• [The problem] Go through the records below and copy out every line holding "effects".
######
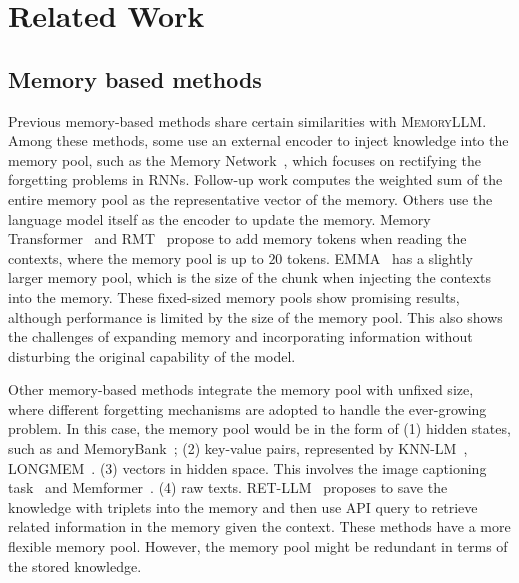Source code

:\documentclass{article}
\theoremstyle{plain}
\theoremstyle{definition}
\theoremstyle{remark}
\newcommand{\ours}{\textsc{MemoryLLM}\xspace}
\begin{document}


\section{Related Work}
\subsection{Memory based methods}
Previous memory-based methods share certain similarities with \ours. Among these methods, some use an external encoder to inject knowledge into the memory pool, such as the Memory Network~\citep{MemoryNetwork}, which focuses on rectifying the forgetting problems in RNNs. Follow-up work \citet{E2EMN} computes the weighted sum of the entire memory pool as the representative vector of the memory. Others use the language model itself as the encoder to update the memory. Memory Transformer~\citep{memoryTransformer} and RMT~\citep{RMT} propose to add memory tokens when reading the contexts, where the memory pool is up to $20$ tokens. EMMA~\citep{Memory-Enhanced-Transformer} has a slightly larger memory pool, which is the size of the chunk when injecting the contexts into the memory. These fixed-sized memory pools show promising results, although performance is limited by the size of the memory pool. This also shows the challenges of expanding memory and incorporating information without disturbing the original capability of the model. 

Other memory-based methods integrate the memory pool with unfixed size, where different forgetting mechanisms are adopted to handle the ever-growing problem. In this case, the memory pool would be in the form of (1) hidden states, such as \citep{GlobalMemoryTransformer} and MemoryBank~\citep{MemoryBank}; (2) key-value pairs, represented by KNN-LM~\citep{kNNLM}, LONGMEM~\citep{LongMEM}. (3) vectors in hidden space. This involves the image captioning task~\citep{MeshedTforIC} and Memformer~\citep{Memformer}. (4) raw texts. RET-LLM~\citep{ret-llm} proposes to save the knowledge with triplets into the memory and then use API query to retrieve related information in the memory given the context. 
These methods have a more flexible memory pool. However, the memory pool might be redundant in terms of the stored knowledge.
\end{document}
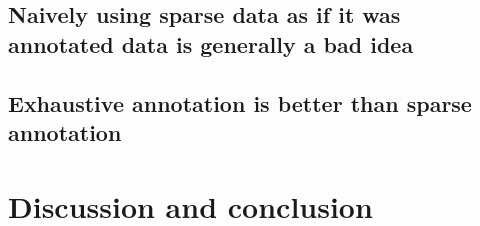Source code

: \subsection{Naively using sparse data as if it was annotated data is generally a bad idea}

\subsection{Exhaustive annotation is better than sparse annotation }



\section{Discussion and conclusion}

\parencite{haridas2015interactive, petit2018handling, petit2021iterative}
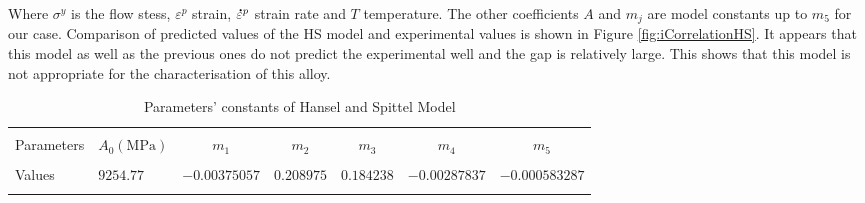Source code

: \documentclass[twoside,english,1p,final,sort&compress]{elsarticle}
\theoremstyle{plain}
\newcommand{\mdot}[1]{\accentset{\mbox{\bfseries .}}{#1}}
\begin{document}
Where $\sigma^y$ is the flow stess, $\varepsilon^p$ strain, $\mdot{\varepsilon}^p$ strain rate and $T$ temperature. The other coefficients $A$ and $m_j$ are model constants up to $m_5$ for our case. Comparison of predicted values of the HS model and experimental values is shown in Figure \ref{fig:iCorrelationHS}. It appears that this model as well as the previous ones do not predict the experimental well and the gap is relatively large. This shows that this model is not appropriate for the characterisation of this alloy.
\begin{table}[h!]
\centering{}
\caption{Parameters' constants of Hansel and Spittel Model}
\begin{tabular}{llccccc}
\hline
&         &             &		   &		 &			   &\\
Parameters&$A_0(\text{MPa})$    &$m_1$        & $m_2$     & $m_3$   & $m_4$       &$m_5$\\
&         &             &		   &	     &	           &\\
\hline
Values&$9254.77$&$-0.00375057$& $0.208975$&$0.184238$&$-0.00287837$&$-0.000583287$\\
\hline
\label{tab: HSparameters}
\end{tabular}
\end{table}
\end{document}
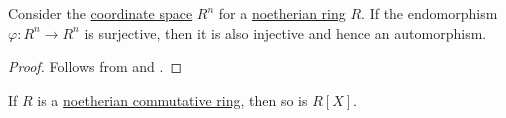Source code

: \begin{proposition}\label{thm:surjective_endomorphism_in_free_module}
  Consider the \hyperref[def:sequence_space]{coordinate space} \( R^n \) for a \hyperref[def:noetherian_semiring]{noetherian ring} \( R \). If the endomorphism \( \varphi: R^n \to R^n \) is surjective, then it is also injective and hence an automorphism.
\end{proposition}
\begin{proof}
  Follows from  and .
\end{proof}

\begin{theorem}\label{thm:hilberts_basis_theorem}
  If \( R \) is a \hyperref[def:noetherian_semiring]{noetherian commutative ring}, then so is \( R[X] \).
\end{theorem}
######
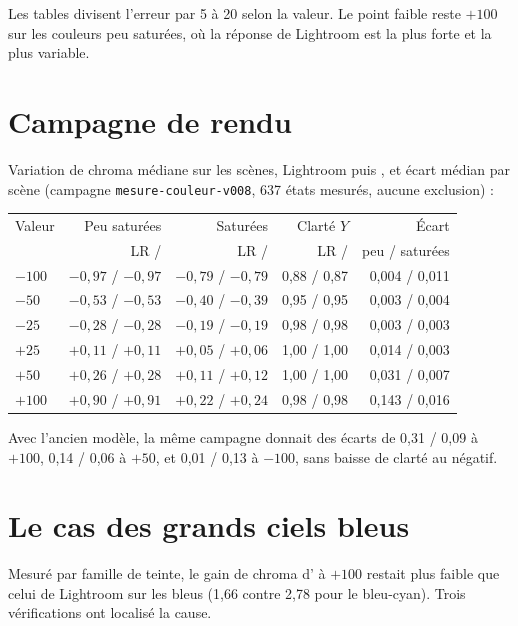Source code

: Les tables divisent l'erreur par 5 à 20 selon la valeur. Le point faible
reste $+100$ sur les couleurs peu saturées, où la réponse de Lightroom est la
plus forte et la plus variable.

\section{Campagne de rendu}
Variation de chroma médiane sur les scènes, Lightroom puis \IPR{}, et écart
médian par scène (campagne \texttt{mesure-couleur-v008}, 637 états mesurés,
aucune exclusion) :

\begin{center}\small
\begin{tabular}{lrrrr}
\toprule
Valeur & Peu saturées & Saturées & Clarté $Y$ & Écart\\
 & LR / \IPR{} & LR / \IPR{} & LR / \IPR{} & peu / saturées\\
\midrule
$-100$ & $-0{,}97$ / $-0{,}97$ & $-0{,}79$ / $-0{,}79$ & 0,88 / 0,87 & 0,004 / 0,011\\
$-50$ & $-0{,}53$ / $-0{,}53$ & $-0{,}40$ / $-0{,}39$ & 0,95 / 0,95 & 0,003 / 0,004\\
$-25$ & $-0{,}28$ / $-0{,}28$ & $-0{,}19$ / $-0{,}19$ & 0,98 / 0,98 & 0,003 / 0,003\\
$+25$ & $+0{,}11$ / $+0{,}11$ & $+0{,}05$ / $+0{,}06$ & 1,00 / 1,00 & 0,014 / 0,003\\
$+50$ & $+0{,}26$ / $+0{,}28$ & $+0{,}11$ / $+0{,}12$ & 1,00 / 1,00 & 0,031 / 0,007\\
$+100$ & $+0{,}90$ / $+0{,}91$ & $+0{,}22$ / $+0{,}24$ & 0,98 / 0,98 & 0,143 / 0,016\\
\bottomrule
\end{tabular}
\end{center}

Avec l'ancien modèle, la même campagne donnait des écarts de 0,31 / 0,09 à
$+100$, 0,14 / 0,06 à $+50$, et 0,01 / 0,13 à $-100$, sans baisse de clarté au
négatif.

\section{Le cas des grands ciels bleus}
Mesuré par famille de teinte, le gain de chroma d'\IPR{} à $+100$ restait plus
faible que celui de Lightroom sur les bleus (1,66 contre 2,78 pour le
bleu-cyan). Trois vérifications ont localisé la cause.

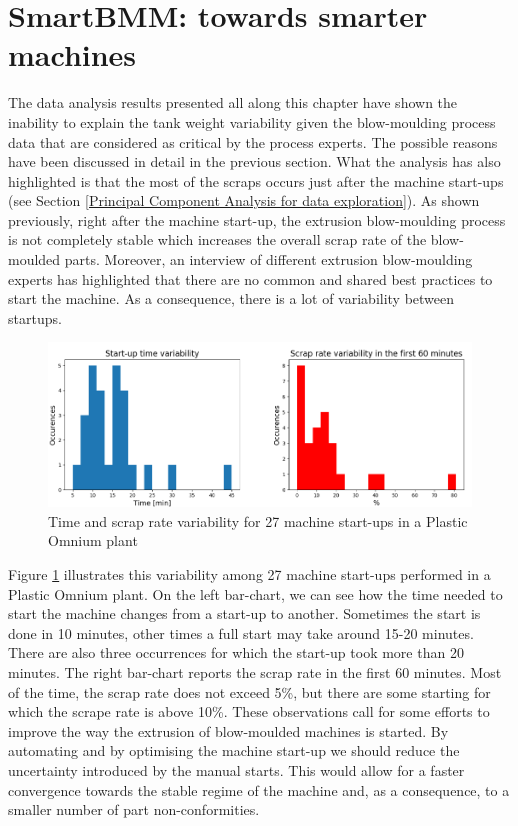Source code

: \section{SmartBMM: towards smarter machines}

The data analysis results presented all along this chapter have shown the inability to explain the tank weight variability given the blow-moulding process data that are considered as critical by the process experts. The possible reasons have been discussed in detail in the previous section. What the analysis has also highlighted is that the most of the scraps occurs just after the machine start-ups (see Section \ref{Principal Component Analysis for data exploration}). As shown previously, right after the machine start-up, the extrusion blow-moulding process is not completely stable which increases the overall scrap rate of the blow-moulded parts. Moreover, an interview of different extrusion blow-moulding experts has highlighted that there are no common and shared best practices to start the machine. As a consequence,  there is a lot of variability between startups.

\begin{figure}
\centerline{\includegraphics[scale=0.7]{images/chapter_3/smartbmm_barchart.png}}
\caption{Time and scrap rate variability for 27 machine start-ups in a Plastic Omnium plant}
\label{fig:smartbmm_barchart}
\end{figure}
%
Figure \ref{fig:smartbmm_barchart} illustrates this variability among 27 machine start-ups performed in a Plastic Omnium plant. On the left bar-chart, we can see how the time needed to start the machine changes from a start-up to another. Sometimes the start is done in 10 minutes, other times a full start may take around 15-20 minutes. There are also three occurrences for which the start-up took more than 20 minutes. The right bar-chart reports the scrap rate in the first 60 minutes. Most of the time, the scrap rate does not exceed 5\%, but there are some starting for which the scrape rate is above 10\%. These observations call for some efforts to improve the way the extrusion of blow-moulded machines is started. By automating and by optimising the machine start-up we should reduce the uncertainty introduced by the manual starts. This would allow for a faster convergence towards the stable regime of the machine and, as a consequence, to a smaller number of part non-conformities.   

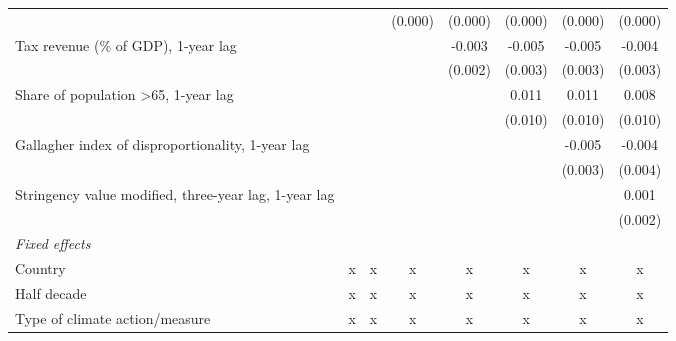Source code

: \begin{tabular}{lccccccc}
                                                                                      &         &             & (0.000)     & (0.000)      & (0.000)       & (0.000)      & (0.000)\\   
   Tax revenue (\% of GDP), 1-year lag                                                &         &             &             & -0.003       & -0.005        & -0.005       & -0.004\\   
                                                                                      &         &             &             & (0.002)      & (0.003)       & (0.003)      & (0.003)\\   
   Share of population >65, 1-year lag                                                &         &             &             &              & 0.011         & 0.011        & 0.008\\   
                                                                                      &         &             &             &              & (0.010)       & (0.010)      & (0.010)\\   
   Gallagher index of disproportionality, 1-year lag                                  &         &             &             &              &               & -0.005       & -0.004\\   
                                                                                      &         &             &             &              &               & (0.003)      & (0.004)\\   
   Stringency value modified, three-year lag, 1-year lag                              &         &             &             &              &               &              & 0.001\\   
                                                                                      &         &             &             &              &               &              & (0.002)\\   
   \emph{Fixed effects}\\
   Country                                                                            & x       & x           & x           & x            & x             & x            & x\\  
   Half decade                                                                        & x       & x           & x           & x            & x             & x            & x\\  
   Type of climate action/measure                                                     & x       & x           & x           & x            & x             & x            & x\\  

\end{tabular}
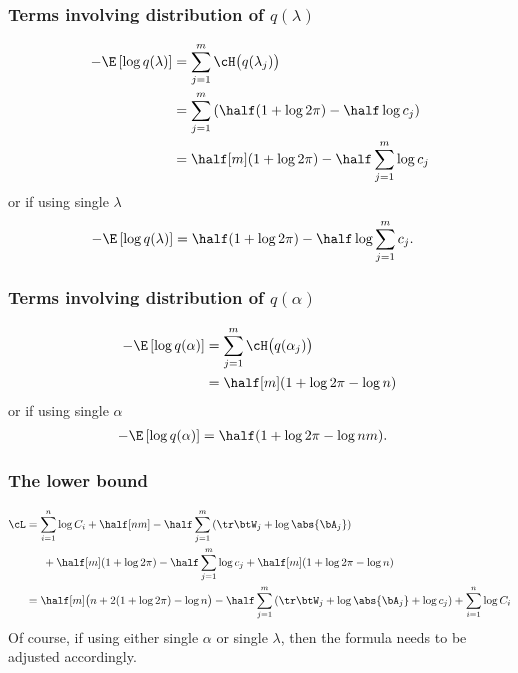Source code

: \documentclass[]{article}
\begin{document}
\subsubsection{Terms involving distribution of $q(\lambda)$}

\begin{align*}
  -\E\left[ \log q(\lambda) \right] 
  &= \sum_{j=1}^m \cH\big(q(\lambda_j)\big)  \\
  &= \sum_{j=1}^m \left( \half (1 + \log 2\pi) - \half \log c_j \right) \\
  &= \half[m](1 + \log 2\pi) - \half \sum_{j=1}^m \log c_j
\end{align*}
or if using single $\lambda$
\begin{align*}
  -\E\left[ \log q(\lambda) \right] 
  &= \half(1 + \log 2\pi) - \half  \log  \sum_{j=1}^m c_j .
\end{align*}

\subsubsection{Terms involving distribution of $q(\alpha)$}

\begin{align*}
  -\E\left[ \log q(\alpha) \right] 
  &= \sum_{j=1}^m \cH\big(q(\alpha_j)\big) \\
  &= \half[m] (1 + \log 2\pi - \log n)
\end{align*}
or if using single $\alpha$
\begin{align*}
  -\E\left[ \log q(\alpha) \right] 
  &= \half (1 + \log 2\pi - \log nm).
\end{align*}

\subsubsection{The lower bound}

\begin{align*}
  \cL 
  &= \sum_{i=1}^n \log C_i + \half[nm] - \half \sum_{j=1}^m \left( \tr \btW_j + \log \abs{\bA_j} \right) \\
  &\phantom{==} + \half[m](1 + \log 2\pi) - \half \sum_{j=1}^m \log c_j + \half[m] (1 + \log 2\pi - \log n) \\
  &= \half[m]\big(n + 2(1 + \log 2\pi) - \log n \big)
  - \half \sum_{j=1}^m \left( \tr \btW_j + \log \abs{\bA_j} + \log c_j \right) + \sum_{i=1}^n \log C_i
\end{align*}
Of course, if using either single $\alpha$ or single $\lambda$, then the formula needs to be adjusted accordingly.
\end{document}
######
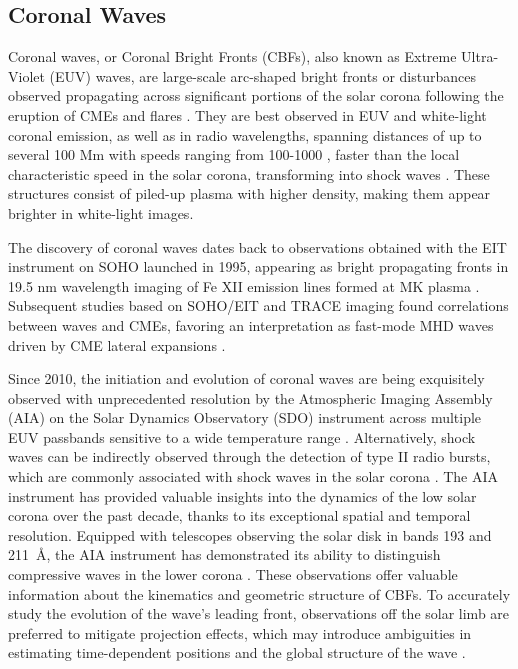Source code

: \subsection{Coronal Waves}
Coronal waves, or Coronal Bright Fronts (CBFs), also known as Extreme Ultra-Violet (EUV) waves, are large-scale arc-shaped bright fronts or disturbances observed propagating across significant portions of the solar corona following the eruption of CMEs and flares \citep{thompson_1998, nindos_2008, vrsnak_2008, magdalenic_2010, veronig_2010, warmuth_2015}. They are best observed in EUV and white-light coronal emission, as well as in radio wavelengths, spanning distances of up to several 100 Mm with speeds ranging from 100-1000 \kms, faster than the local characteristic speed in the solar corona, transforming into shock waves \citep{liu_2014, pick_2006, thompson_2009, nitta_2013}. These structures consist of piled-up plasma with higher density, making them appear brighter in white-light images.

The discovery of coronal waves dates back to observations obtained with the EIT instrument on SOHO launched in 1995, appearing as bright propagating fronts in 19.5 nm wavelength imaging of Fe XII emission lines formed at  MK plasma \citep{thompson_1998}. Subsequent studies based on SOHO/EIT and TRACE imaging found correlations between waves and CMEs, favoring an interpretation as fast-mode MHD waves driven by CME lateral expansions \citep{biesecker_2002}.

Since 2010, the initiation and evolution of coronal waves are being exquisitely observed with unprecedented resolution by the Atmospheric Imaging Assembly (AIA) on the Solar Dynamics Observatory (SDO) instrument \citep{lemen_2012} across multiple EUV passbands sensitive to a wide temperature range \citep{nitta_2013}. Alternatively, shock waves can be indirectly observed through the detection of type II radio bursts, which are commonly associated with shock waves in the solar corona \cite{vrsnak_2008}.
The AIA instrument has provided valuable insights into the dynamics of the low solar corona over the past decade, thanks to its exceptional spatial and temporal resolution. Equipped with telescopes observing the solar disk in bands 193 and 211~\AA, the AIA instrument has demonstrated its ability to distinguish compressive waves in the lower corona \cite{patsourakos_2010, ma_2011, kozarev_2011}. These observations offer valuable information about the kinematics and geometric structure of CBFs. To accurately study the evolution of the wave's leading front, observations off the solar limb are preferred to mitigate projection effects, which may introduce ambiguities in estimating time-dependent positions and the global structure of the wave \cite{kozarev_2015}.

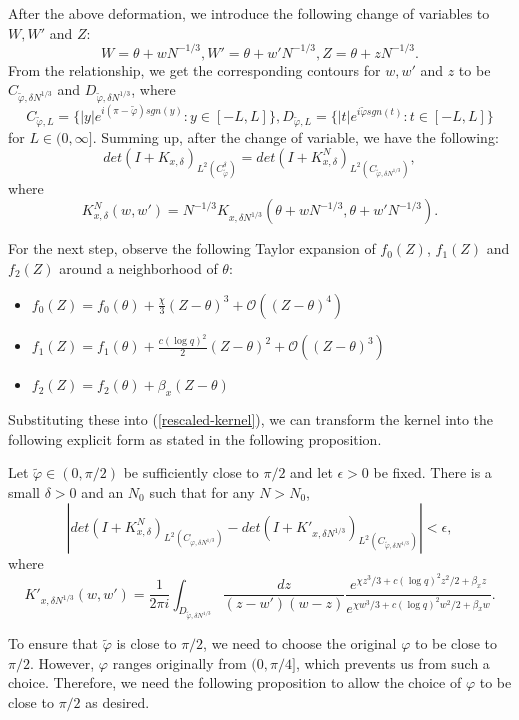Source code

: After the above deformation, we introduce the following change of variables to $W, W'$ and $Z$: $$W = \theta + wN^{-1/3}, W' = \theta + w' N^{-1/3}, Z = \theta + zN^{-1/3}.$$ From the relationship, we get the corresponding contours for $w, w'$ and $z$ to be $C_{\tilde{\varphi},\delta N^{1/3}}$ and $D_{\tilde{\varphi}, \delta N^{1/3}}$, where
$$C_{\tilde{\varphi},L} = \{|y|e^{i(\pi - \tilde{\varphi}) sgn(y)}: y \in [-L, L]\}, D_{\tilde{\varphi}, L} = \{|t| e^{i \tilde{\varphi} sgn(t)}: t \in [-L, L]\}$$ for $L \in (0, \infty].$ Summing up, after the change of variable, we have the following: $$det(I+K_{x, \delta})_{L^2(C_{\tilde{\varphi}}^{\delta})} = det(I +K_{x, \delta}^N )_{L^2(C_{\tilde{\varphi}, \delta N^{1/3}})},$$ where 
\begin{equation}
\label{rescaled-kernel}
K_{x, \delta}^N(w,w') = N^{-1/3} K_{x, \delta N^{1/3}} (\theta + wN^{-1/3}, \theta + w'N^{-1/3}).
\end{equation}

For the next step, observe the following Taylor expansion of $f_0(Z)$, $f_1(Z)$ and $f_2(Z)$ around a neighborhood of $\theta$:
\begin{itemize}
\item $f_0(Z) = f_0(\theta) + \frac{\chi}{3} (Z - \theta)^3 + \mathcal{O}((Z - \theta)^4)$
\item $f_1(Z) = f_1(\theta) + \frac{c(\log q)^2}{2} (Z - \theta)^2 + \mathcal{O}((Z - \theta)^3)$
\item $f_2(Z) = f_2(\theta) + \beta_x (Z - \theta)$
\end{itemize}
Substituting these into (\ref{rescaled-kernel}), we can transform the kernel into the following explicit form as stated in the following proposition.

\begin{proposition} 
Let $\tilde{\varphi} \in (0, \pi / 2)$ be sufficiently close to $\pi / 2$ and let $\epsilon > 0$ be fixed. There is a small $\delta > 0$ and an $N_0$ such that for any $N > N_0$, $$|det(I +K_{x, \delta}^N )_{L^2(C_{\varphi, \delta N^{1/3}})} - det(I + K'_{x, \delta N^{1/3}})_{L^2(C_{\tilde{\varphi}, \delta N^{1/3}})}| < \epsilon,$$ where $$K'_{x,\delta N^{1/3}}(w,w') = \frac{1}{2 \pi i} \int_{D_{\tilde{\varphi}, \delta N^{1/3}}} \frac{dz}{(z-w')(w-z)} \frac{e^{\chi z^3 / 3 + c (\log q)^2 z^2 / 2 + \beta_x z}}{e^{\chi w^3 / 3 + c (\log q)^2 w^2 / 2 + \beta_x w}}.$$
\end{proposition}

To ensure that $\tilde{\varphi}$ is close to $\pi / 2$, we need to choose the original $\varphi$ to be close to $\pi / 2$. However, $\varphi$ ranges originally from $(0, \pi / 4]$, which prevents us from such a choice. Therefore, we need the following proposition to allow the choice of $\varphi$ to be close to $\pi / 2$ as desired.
######
• [Written solution]
   \emph{Fixed effects}\\
The AIA instrument has provided valuable insights into the dynamics of the low solar corona over the past decade, thanks to its exceptional spatial and temporal resolution. Equipped with telescopes observing the solar disk in bands 193 and 211~\AA, the AIA instrument has demonstrated its ability to distinguish compressive waves in the lower corona \cite{patsourakos_2010, ma_2011, kozarev_2011}. These observations offer valuable information about the kinematics and geometric structure of CBFs. To accurately study the evolution of the wave's leading front, observations off the solar limb are preferred to mitigate projection effects, which may introduce ambiguities in estimating time-dependent positions and the global structure of the wave \cite{kozarev_2015}.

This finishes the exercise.